Remember last summer when Apple and Qualcomm made their first appearance before U.S. District Judge Gonzalo Curiel? If there was one thing I took away from that hearing, it was that Apple wants the case limited to the 18 Qualcomm patents it's challenged. Under no circumstances should Curiel adjudicate a fair, reasonable and non-discriminatory (FRAND) royalty for Qualcomm's entire portfolio of standard-essential patents.

“It goes to basic issues of due process,” Boies Schiller Flexner partner William Isaacson told Curiel. “If Qualcomm makes a motion for a worldwide FRAND determination, we are going to oppose it in any jurisdiction.”

Qualcomm attorney Evan Chesler was equally adamant that Curiel has the power to determine a FRAND rate and should use it. If limited to the 18 patents, “it would not move the needle of the licensing dispute between these parties one second, one inch, because we have thousands of patents at issue,” the Cravath, Swaine & Moore partner said. Apple's interpretation “would mean that every single FRAND dispute would have to be resolved one patent at a time in courts all over the world. It would be absolute chaos.”

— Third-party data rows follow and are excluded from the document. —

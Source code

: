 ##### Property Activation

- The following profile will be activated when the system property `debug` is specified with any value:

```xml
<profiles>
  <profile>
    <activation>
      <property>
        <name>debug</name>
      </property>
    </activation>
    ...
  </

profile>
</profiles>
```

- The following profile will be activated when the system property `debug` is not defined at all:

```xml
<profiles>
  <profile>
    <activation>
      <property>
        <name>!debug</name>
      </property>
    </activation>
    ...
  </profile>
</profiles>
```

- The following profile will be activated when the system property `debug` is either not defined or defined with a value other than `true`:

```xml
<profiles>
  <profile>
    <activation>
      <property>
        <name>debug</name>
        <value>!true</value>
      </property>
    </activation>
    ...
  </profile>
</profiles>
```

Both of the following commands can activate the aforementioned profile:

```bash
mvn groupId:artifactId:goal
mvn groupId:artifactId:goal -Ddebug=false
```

Fast forward to this week, and both parties are singing a different tune. Chaos or not, Qualcomm asked Curiel on Wednesday for leave to withdraw its FRAND counterclaim. “Qualcomm believes that the time and resources necessary for the court to make a FRAND royalty determination are better directed elsewhere,” the company explained in a motion signed by Jones Day partner John Kinton.

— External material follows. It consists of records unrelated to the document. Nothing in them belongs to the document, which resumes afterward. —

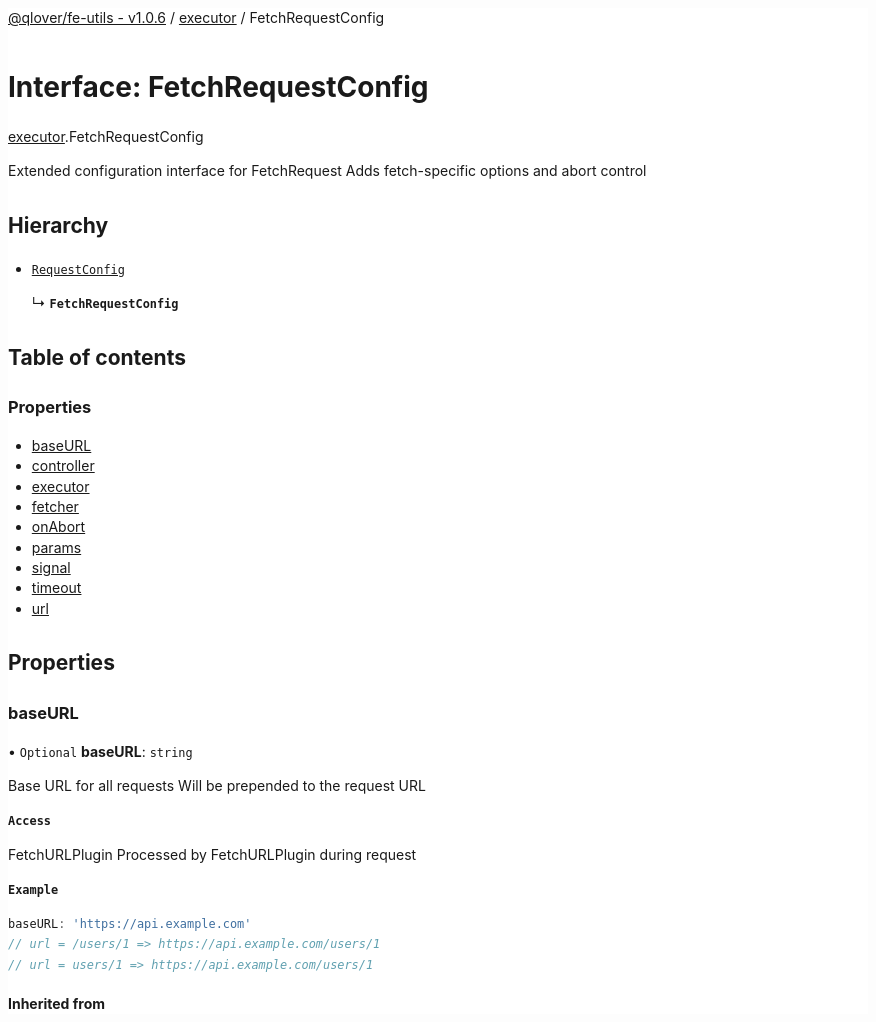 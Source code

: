 [@qlover/fe-utils - v1.0.6](../README.md) / [executor](../modules/executor.md) / FetchRequestConfig

# Interface: FetchRequestConfig

[executor](../modules/executor.md).FetchRequestConfig

Extended configuration interface for FetchRequest
Adds fetch-specific options and abort control

## Hierarchy

- [`RequestConfig`](executor.RequestConfig.md)

  ↳ **`FetchRequestConfig`**

## Table of contents

### Properties

- [baseURL](executor.FetchRequestConfig.md#baseurl)
- [controller](executor.FetchRequestConfig.md#controller)
- [executor](executor.FetchRequestConfig.md#executor)
- [fetcher](executor.FetchRequestConfig.md#fetcher)
- [onAbort](executor.FetchRequestConfig.md#onabort)
- [params](executor.FetchRequestConfig.md#params)
- [signal](executor.FetchRequestConfig.md#signal)
- [timeout](executor.FetchRequestConfig.md#timeout)
- [url](executor.FetchRequestConfig.md#url)

## Properties

### baseURL

• `Optional` **baseURL**: `string`

Base URL for all requests
Will be prepended to the request URL

**`Access`**

FetchURLPlugin
Processed by FetchURLPlugin during request

**`Example`**

```typescript
baseURL: 'https://api.example.com'
// url = /users/1 => https://api.example.com/users/1
// url = users/1 => https://api.example.com/users/1
```

#### Inherited from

You'd have to figure Apple would be pretty pleased to hear this, right? Apparently not. Kinton stated in a declaration that he tried for seven weeks to get Apple's lawyers to join the motion, but no luck. According to Kinton, they were unwilling to consent “without knowing Qualcomm's rationale for the amendment.”

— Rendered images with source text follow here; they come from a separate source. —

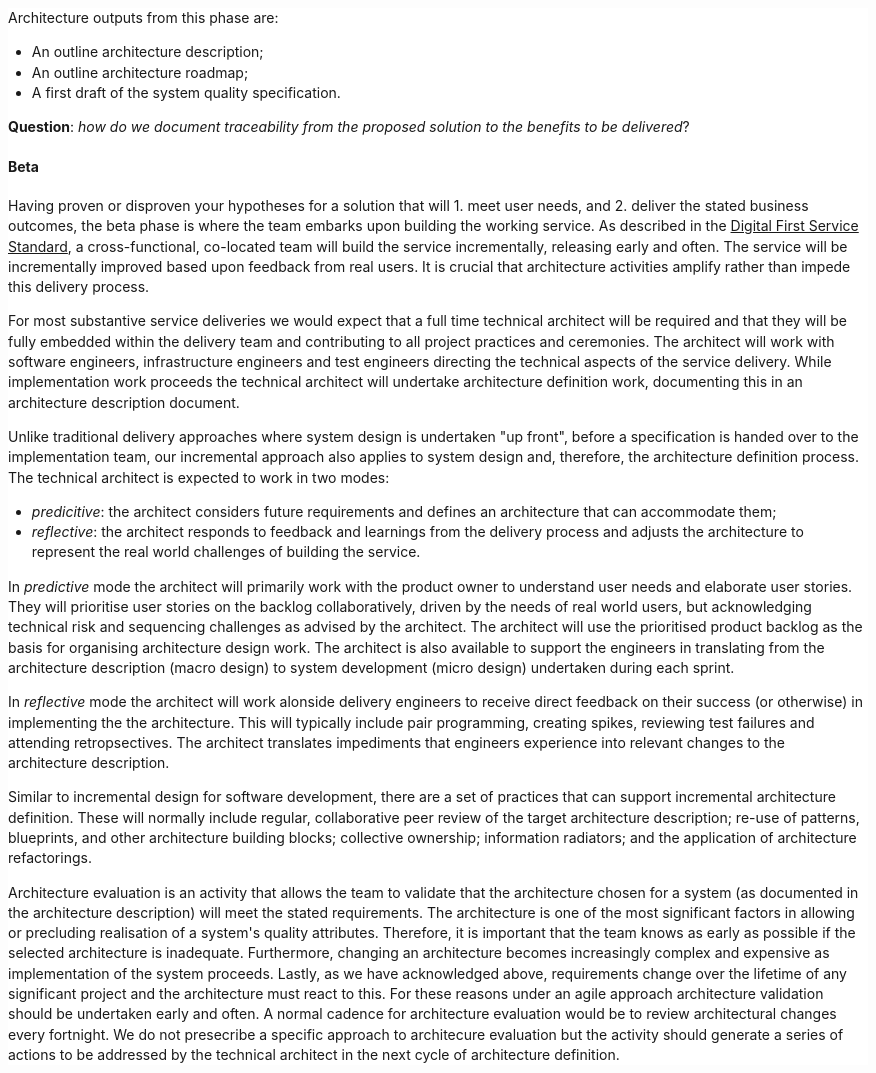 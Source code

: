 Architecture outputs from this phase are:

- An outline architecture description;
- An outline architecture roadmap;
- A first draft of the system quality specification.

**Question**: *how do we document traceability from the proposed solution to the benefits to be delivered*?

#### Beta

Having proven or disproven your hypotheses for a solution that will 1. meet user needs, and 2. deliver the stated business outcomes, the beta phase is where the team embarks upon building the working service. As described in the [Digital First Service Standard](http://resources.mygov.scot/standards/digital-first), a cross-functional, co-located team will build the service incrementally, releasing early and often. The service will be incrementally improved based upon feedback from real users. It is crucial that architecture activities amplify rather than impede this delivery process.

For most substantive service deliveries we would expect that a full time technical architect will be required and that they will be fully embedded within the delivery team and contributing to all project practices and ceremonies. The architect will work with software engineers, infrastructure engineers and test engineers directing the technical aspects of the service delivery. While implementation work proceeds the technical architect will undertake architecture definition work, documenting this in an architecture description document.

Unlike traditional delivery approaches where system design is undertaken "up front", before a specification is handed over to the implementation team, our incremental approach also applies to system design and, therefore, the architecture definition process. The technical architect is expected to work in two modes:

- *predicitive*: the architect considers future requirements and defines an architecture that can accommodate them;
- *reflective*: the architect responds to feedback and learnings from the delivery process and adjusts the architecture to represent the real world challenges of building the service.

In *predictive* mode the architect will primarily work with the product owner to understand user needs and elaborate user stories. They will prioritise user stories on the backlog collaboratively, driven by the needs of real world users, but acknowledging technical risk and sequencing challenges as advised by the architect. The architect will use the prioritised product backlog as the basis for organising architecture design work. The architect is also available to support the engineers in translating from the architecture description (macro design) to system development (micro design) undertaken during each sprint.

In *reflective* mode the architect will work alonside delivery engineers to receive direct feedback on their success (or otherwise) in implementing the the architecture. This will typically include pair programming, creating spikes, reviewing test failures and attending retropsectives. The architect translates impediments that engineers experience into relevant changes to the architecture description.

Similar to incremental design for software development, there are a set of practices that can support incremental architecture definition. These will normally include regular, collaborative peer review of the target architecture description; re-use of patterns, blueprints, and other architecture building blocks; collective ownership; information radiators; and the application of architecture refactorings.

Architecture evaluation is an activity that allows the team to validate that the architecture chosen for a system (as documented in the architecture description) will meet the stated requirements. The architecture is one of the most significant factors in allowing or precluding realisation of a system's quality attributes. Therefore, it is important that the team knows as early as possible if the selected architecture is inadequate. Furthermore, changing an architecture becomes increasingly complex and expensive as implementation of the system proceeds. Lastly, as we have acknowledged above, requirements change over the lifetime of any significant project and the architecture must react to this. For these reasons under an agile approach architecture validation should be undertaken early and often. A normal cadence for architecture evaluation would be to review architectural changes every fortnight. We do not presecribe a specific approach to architecure evaluation but the activity should generate a series of actions to be addressed by the technical architect in the next cycle of architecture definition.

So what is Qualcomm's rationale? The motion cites Apple's refusal to be bound by a court-adjudicated license, plus “Qualcomm's need to get this complex action to trial as soon as possible.”

But both of those factors were apparent last summer. Perhaps Qualcomm read Judge James Selna's FRAND ruling in TCL v. Ericsson last December and had second thoughts? Or it's liking its chances better in some other jurisdiction where it's fighting Apple?

Shoot me an email if you've got a theory.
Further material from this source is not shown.